# [Work task]
Every line of the data below should be repeated exactly, and no picture should be copied.

·····

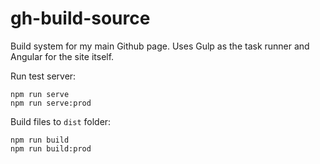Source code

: # gh-build-source

Build system for my main Github page. Uses Gulp as the task runner and Angular for the site itself.

Run test server:

```
npm run serve
npm run serve:prod
```

Build files to `dist` folder:

```
npm run build
npm run build:prod
```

·····

# [Solution to the problem]
Source code

: # gh-build-source

Build system for my main Github page. Uses Gulp as the task runner and Angular for the site itself.

Run test server:

```
npm run serve
npm run serve:prod
```

Build files to `dist` folder:

```
npm run build
npm run build:prod
```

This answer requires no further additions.